Cataracts may be caused by crystallin interactions in lens

May 6, 2008

Cataractogenesis may be the result of the interaction of crystallin-derived peptides with intact crystallins in the lens, according to a study published in the March 2008 issue of the Journal of Biological Chemistry.

Cataractogenesis may be the result of the interaction of crystallin-derived peptides with intact crystallins in the lens, according to a study published in the March 2008 issue of the Journal of Biological Chemistry.

Professor K. Krishna Sharma of the University of Missouri, US and colleagues used mass spectroscopy to identify 23 low molecular mass (<3.5 kDa) peptides in the urea-soluble fractions of young, aged, and aged cataract human lenses. The team synthesized two peptides found in the aged and aged cataract lenses, and one peptide found in all three, to study their interactions with intact crystallins and alcohol dehydrogenase.

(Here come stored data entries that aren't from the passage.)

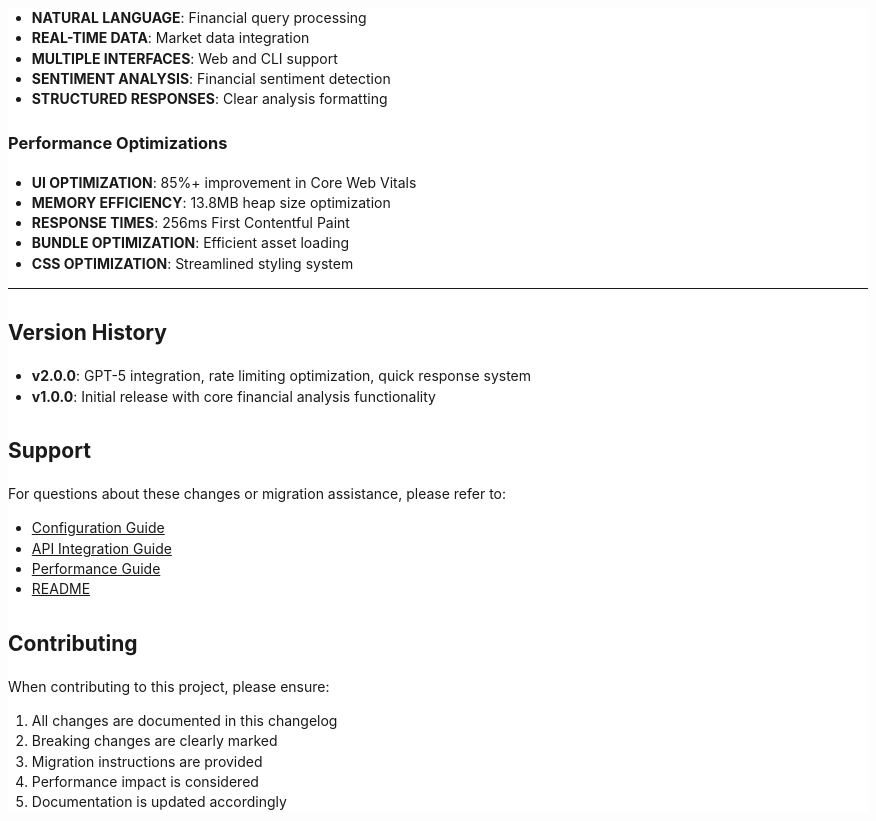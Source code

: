 - **NATURAL LANGUAGE**: Financial query processing
- **REAL-TIME DATA**: Market data integration
- **MULTIPLE INTERFACES**: Web and CLI support
- **SENTIMENT ANALYSIS**: Financial sentiment detection
- **STRUCTURED RESPONSES**: Clear analysis formatting

### Performance Optimizations

- **UI OPTIMIZATION**: 85%+ improvement in Core Web Vitals
- **MEMORY EFFICIENCY**: 13.8MB heap size optimization
- **RESPONSE TIMES**: 256ms First Contentful Paint
- **BUNDLE OPTIMIZATION**: Efficient asset loading
- **CSS OPTIMIZATION**: Streamlined styling system

---

## Version History

- **v2.0.0**: GPT-5 integration, rate limiting optimization, quick response system
- **v1.0.0**: Initial release with core financial analysis functionality

## Support

For questions about these changes or migration assistance, please refer to:

- [Configuration Guide](docs/configuration-guide.md)
- [API Integration Guide](docs/api/api-integration-guide.md)
- [Performance Guide](docs/performance-guide.md)
- [README](README.md)

## Contributing

When contributing to this project, please ensure:

1. All changes are documented in this changelog
2. Breaking changes are clearly marked
3. Migration instructions are provided
4. Performance impact is considered
5. Documentation is updated accordingly
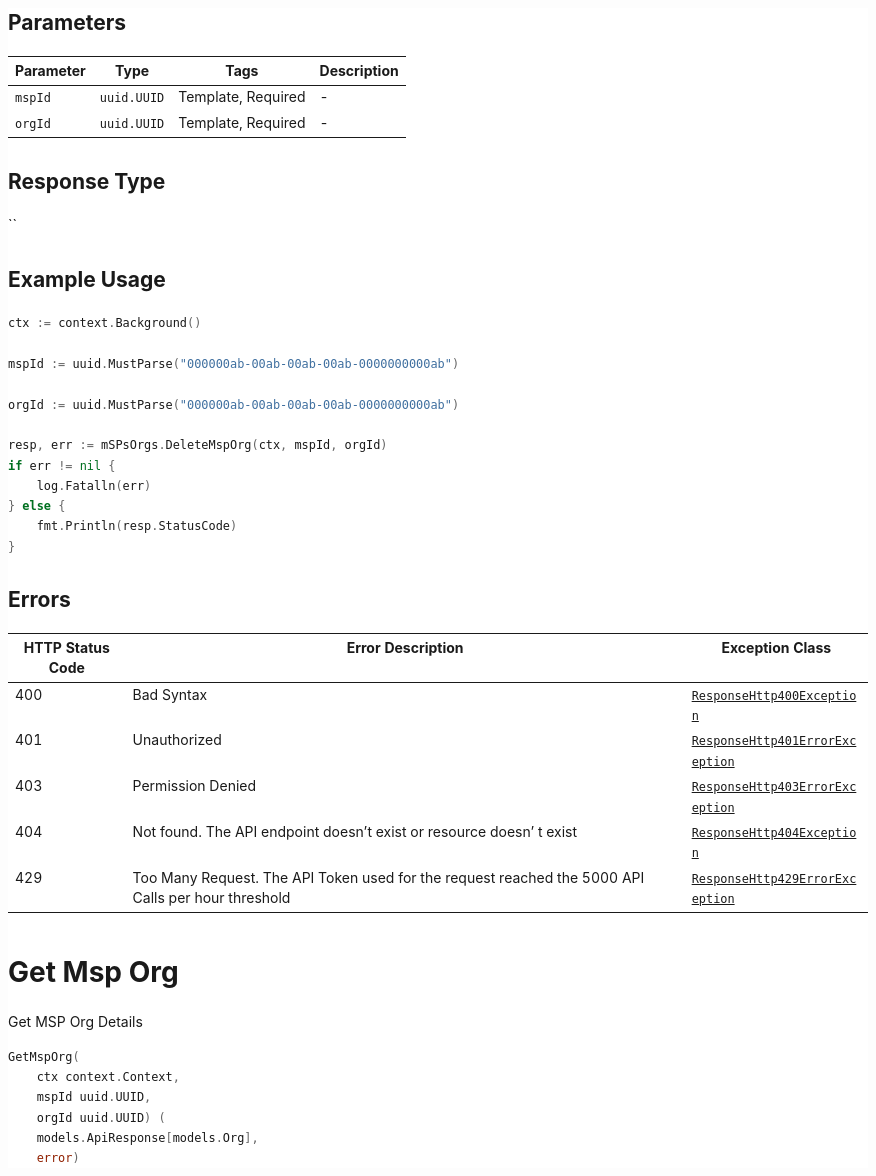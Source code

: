 ## Parameters

| Parameter | Type | Tags | Description |
|  --- | --- | --- | --- |
| `mspId` | `uuid.UUID` | Template, Required | - |
| `orgId` | `uuid.UUID` | Template, Required | - |

## Response Type

``

## Example Usage

```go
ctx := context.Background()

mspId := uuid.MustParse("000000ab-00ab-00ab-00ab-0000000000ab")

orgId := uuid.MustParse("000000ab-00ab-00ab-00ab-0000000000ab")

resp, err := mSPsOrgs.DeleteMspOrg(ctx, mspId, orgId)
if err != nil {
    log.Fatalln(err)
} else {
    fmt.Println(resp.StatusCode)
}
```

## Errors

| HTTP Status Code | Error Description | Exception Class |
|  --- | --- | --- |
| 400 | Bad Syntax | [`ResponseHttp400Exception`](../../doc/models/response-http-400-exception.md) |
| 401 | Unauthorized | [`ResponseHttp401ErrorException`](../../doc/models/response-http-401-error-exception.md) |
| 403 | Permission Denied | [`ResponseHttp403ErrorException`](../../doc/models/response-http-403-error-exception.md) |
| 404 | Not found. The API endpoint doesn’t exist or resource doesn’ t exist | [`ResponseHttp404Exception`](../../doc/models/response-http-404-exception.md) |
| 429 | Too Many Request. The API Token used for the request reached the 5000 API Calls per hour threshold | [`ResponseHttp429ErrorException`](../../doc/models/response-http-429-error-exception.md) |


# Get Msp Org

Get MSP Org Details

```go
GetMspOrg(
    ctx context.Context,
    mspId uuid.UUID,
    orgId uuid.UUID) (
    models.ApiResponse[models.Org],
    error)
```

The researchers discovered that, subsequent to interaction with intact crystallin subunits were less able to function as molecular chaperones, and that the presence of these peptides in place of hydrophobic residues eliminated their ability to induce crystalline aggregation and light scattering.

Thus the researchers concluded that cataracts may be caused by the increased amount of peptides in aged lenses interacting with intact crystallins and reducing chaperoning activity.